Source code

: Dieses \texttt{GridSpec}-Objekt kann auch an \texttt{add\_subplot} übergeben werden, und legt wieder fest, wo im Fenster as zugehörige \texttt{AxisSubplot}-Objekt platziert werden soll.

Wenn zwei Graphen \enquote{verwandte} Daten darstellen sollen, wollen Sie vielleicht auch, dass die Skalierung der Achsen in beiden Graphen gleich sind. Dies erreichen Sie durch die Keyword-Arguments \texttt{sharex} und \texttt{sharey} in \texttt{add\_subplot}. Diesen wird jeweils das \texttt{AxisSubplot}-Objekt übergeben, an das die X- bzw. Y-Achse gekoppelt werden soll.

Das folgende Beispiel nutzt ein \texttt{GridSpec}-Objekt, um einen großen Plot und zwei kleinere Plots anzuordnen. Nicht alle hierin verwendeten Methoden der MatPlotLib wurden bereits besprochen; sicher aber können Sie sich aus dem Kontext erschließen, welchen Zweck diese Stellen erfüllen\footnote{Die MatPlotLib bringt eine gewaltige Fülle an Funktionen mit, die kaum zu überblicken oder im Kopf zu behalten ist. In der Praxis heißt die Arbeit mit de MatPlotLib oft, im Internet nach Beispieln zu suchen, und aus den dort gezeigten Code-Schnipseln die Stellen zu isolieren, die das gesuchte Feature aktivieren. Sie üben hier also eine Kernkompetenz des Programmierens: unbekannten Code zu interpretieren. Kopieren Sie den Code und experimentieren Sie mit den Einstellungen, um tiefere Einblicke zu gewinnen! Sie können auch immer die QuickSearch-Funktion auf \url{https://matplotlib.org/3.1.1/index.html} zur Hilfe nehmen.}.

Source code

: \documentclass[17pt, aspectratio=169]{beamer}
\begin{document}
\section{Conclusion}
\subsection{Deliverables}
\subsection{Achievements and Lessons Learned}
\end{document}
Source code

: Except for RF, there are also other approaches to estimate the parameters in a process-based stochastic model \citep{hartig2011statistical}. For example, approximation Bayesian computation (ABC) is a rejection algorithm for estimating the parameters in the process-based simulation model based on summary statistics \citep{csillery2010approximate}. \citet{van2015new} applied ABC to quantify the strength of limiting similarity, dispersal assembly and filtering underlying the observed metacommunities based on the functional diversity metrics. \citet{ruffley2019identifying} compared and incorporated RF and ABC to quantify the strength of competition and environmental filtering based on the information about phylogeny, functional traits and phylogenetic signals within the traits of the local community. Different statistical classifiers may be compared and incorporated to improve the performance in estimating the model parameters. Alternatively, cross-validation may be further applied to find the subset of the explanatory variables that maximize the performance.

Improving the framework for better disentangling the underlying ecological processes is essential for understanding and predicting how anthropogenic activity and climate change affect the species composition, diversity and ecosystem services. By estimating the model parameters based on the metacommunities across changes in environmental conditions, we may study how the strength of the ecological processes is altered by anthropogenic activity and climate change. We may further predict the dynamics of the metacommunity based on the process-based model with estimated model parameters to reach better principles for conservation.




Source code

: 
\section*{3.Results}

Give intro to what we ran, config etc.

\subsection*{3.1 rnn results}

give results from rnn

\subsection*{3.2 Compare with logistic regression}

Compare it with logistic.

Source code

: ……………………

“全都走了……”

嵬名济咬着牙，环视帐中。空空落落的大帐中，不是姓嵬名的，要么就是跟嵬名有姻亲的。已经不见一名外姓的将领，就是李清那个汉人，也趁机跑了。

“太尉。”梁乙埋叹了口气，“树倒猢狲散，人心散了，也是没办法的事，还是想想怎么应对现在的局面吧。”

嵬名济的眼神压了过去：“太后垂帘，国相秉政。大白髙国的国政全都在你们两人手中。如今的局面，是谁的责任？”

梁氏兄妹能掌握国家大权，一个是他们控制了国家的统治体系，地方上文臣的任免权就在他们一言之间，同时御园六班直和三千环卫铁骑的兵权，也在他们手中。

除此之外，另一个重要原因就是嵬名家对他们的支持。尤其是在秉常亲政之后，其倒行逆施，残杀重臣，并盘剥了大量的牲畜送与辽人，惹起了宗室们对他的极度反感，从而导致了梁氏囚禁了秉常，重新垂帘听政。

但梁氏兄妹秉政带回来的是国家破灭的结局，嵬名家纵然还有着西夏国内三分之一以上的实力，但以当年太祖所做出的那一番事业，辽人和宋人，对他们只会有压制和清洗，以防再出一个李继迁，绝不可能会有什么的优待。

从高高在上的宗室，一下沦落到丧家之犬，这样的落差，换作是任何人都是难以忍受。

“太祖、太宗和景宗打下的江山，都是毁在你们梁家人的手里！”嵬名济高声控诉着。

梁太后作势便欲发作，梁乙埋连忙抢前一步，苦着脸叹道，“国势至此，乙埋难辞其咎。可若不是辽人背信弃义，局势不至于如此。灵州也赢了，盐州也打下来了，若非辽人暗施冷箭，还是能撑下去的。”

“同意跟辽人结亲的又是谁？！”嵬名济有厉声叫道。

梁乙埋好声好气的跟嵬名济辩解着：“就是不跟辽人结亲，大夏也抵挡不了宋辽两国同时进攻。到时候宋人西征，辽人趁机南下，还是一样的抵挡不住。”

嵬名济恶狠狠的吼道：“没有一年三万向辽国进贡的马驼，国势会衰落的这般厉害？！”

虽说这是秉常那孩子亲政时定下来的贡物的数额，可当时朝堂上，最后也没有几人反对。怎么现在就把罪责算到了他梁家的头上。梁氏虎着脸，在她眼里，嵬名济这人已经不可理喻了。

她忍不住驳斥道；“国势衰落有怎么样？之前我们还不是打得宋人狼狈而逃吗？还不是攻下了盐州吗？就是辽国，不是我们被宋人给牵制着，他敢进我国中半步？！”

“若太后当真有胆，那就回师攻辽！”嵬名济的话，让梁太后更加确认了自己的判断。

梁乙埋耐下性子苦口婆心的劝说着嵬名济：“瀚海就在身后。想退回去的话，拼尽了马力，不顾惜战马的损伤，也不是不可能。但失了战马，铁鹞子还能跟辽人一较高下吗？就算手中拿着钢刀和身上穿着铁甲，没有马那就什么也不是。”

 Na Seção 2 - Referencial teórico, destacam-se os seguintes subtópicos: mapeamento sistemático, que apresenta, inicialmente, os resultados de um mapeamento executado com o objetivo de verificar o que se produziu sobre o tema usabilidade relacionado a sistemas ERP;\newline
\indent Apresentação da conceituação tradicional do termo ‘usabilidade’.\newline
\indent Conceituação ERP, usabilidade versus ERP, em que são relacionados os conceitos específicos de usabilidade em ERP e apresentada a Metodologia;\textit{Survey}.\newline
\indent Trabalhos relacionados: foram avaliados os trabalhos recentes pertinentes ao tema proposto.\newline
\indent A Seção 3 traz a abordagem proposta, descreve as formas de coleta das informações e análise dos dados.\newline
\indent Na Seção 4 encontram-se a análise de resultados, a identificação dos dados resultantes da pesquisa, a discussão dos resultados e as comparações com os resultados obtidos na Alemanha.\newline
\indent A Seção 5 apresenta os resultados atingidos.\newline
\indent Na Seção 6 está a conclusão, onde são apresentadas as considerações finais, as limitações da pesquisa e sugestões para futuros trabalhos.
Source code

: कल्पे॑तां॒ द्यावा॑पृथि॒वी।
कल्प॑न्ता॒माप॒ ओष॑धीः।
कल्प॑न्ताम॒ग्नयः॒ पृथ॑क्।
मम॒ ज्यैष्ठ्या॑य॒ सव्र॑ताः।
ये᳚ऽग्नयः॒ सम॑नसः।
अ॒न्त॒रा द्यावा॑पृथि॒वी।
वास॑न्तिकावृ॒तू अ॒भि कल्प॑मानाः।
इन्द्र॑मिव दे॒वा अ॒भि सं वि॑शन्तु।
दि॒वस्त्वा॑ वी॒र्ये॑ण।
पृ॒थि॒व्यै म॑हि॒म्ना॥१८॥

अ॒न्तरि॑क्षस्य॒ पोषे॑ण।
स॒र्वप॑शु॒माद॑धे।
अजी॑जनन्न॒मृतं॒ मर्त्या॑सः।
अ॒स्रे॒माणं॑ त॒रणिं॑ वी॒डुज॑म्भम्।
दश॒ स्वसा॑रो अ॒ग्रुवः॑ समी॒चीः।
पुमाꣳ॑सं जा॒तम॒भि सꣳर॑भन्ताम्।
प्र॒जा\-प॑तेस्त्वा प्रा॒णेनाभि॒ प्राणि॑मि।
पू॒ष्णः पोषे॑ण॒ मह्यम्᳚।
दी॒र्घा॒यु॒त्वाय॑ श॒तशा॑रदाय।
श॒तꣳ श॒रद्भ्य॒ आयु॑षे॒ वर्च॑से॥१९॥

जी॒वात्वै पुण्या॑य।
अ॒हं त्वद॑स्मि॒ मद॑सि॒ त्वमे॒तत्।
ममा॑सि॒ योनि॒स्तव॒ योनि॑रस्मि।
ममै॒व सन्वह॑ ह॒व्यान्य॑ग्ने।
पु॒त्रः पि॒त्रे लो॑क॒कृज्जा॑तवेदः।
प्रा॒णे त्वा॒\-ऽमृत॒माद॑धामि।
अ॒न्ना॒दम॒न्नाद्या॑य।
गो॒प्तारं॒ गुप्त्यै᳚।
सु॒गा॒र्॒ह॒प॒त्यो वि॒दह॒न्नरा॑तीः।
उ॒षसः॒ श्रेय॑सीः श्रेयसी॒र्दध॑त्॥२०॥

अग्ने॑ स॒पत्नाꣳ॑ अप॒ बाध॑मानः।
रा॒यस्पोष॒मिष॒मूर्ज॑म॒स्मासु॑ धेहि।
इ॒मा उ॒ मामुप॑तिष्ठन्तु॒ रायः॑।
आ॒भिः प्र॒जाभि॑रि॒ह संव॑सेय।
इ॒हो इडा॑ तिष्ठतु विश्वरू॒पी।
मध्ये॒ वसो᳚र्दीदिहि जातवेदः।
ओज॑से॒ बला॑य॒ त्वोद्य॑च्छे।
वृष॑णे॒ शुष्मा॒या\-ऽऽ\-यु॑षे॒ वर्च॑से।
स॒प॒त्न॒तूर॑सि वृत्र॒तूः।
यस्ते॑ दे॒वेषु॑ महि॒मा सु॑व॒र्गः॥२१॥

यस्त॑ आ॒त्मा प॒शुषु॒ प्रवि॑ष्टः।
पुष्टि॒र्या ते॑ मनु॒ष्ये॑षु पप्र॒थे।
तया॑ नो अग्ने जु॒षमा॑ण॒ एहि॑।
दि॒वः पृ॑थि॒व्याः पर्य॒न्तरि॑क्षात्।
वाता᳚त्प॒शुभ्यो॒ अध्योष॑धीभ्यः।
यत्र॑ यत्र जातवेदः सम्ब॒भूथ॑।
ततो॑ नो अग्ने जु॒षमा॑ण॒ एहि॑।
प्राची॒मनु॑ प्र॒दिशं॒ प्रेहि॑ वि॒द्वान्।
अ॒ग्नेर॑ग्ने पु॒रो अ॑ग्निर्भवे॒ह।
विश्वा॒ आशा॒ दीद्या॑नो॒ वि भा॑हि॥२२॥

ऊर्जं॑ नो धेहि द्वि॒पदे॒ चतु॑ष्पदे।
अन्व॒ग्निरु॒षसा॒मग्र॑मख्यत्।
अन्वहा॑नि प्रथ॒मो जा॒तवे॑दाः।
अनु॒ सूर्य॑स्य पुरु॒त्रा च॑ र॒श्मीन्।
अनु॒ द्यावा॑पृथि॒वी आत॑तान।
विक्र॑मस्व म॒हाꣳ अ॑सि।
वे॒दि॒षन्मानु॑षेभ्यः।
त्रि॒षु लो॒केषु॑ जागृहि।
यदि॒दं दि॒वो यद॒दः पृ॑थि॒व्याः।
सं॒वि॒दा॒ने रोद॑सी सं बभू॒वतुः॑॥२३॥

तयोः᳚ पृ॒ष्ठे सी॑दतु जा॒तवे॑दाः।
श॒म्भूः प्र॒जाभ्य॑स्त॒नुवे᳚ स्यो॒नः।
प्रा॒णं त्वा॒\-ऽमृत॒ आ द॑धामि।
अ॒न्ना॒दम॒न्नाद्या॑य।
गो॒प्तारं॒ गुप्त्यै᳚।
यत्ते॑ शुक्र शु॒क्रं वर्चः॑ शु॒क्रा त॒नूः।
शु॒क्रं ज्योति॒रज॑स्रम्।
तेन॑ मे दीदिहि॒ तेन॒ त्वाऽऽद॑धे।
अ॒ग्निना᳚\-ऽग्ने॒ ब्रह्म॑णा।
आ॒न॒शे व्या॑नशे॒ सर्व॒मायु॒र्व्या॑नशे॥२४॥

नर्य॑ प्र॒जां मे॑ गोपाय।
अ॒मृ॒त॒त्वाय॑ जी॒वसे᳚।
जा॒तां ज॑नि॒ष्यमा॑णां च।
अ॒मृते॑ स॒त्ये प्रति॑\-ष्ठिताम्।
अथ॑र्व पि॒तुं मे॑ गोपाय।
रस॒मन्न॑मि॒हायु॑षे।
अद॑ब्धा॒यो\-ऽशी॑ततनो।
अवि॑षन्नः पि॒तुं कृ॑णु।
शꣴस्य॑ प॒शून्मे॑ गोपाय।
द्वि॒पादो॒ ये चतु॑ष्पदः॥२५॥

• What you will do:
Set the material down exactly as written, starting at its first line. The line containing "Wenn zwei Graphen" is the last one to include.

• Exercise response:
Source code

: Dieses \texttt{GridSpec}-Objekt kann auch an \texttt{add\_subplot} übergeben werden, und legt wieder fest, wo im Fenster as zugehörige \texttt{AxisSubplot}-Objekt platziert werden soll.

Wenn zwei Graphen \enquote{verwandte} Daten darstellen sollen, wollen Sie vielleicht auch, dass die Skalierung der Achsen in beiden Graphen gleich sind. Dies erreichen Sie durch die Keyword-Arguments \texttt{sharex} und \texttt{sharey} in \texttt{add\_subplot}. Diesen wird jeweils das \texttt{AxisSubplot}-Objekt übergeben, an das die X- bzw. Y-Achse gekoppelt werden soll.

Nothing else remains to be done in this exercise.